# Foil on the bottom of my offset smoker, yes or no?



## TheCook (May 8, 2006)

Im thinking of lining the bottom of my offset smoker with foil so its easier to clean up from all the drippings.  Do you think this will have any effect on the cooking process?  Heat reflection, etc?


----------



## cleglue (May 8, 2006)

I did this to mine the first couple of burns.  I didn't see any difference in the way it cooks.  The last couple of burns I just placed a big aluminum pan under the grate to catch the juice but I never do anything with the juice.  The foil does help with clean up.  I haven't really cleaned the smoking section of my offset.  I have just cleaned the grates in the smoking chamber and the firebox.  I've only had my offset since December.
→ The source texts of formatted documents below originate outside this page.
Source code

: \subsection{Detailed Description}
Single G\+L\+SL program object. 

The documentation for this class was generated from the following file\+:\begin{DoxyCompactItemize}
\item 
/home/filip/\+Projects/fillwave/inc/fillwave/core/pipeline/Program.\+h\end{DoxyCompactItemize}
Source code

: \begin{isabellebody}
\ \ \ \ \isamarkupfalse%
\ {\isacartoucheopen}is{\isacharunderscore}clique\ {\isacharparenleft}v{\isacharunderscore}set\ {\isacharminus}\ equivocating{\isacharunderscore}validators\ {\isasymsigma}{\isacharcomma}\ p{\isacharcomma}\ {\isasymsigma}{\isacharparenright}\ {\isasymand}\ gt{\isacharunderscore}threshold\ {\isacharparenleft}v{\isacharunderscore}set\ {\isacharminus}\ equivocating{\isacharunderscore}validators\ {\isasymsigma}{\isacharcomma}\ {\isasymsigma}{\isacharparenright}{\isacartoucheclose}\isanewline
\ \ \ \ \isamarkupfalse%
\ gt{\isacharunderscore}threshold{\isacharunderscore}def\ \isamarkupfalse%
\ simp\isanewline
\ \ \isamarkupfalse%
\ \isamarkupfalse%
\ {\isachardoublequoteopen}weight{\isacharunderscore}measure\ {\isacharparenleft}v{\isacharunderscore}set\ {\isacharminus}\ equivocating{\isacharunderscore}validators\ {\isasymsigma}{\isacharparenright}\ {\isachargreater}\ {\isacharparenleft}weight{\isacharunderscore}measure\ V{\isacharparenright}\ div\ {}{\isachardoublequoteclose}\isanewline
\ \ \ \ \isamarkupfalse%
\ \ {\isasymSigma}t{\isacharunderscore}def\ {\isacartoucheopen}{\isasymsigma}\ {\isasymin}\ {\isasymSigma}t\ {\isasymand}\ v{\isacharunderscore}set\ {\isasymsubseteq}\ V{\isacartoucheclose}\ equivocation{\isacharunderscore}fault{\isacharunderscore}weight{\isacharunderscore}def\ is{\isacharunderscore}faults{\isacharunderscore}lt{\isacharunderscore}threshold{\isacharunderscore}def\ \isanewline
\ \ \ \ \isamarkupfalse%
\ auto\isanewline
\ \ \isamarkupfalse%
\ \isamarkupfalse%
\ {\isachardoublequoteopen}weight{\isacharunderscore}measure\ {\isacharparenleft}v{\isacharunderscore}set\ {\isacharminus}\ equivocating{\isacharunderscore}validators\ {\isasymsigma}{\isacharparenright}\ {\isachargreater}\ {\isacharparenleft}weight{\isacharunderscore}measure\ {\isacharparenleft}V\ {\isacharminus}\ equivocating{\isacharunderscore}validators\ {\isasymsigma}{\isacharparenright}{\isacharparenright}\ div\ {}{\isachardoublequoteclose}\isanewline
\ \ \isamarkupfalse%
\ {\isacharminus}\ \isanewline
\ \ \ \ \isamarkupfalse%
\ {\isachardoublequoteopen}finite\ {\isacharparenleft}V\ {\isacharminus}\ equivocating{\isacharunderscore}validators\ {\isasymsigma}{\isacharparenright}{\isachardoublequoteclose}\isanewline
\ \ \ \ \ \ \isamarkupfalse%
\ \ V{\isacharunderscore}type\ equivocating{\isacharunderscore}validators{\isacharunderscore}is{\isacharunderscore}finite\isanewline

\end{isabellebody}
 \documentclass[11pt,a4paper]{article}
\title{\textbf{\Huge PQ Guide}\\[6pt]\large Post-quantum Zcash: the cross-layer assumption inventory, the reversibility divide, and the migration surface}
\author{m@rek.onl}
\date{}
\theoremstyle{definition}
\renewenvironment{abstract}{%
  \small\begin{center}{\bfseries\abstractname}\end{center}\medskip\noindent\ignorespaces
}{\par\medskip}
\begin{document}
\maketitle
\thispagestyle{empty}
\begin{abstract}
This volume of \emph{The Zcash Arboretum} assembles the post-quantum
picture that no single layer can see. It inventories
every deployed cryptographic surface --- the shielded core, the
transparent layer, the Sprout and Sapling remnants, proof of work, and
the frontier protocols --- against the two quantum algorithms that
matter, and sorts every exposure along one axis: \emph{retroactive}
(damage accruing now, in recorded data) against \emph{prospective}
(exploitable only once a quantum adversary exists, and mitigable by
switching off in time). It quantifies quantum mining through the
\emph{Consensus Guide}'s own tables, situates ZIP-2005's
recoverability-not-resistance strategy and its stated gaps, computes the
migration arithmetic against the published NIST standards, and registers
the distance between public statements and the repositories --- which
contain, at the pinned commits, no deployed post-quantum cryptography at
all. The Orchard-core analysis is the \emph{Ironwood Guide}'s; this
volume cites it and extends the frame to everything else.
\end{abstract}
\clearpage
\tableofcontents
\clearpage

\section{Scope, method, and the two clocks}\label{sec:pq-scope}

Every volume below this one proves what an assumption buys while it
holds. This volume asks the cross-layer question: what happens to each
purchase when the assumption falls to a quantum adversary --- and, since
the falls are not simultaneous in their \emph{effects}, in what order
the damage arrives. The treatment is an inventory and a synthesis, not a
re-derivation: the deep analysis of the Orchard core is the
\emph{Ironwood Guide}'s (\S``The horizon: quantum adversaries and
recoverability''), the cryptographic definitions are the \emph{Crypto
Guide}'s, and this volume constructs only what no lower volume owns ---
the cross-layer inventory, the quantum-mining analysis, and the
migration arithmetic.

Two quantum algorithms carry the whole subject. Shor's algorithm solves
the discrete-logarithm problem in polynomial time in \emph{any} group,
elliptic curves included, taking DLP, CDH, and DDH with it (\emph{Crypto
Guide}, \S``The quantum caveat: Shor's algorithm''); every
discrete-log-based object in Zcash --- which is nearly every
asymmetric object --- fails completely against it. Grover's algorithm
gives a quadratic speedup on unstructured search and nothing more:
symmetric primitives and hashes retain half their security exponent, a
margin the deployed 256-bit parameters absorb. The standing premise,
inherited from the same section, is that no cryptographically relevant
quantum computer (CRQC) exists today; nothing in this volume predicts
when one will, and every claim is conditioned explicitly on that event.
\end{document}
My double barrel smoker I never cleaned the smoker chamber only the grates and firebox also.


----------



## Puff1 (May 9, 2006)

In my Char Griller there is a charcoal pan in the cooking chamber that catches all of the drips that the drip pan misses.
After each cook I clean and oil the inside of the firebox, clean the grates, and light some lump in the charcoal pan to burn off the crud.


----------



## LarryWolfe (May 9, 2006)

You guys are all forgetting the most important thing about "not" foiling the bottom of your pit.  Letting the fats and such drip on it will constantly season your pit and prolong the life.  Yeah clean up is a PITA but buying a new pit before it's necessary is costly!


----------



## Finney (May 9, 2006)

I would bet enough grease will make it's way to the metal even with the foil on the bottom.  I say, sure... foil.


----------



## wittdog (May 9, 2006)

Foil or use a drip pan depending of what your cooking. Gravy made from smokey drippings is awsome.


----------



## JohnnyReb (May 9, 2006)

i have a chargriller and i dont foil 
its prolly overdue for a good cleaning though   8-[  8-[


----------



## Puff1 (May 9, 2006)

crazyhorse said:
			
		

> i have a chargriller and i dont foil
> its prolly overdue for a good cleaning though   8-[  8-[


Crazy Horse, do you leave the adjustable charcoal pan in when you cook?


----------



## JohnnyReb (May 10, 2006)

yea i leave it in when i grill and invert it for smoking, so that it will act as a heat diffuser, raised to about the 3rd setting


----------



## kickassbbq (May 10, 2006)

*Foil*

I put all my meats in aluminum pans.  No clean up, juices moisturize the meat amd make a GREAT glazing sauce.
PARTY!!!!!!!!!!!!!
Smoke On!!!!!!
Crazo Ed


----------



## zilla (May 10, 2006)

Hey Love2 - you been a member for 10 days now. Are you one of the boys yet?


----------



## TheCook (May 10, 2006)

zilla said:
			
		

> Hey Love2 - you been a member for 10 days now. Are you one of the boys yet?



You know it baby!


----------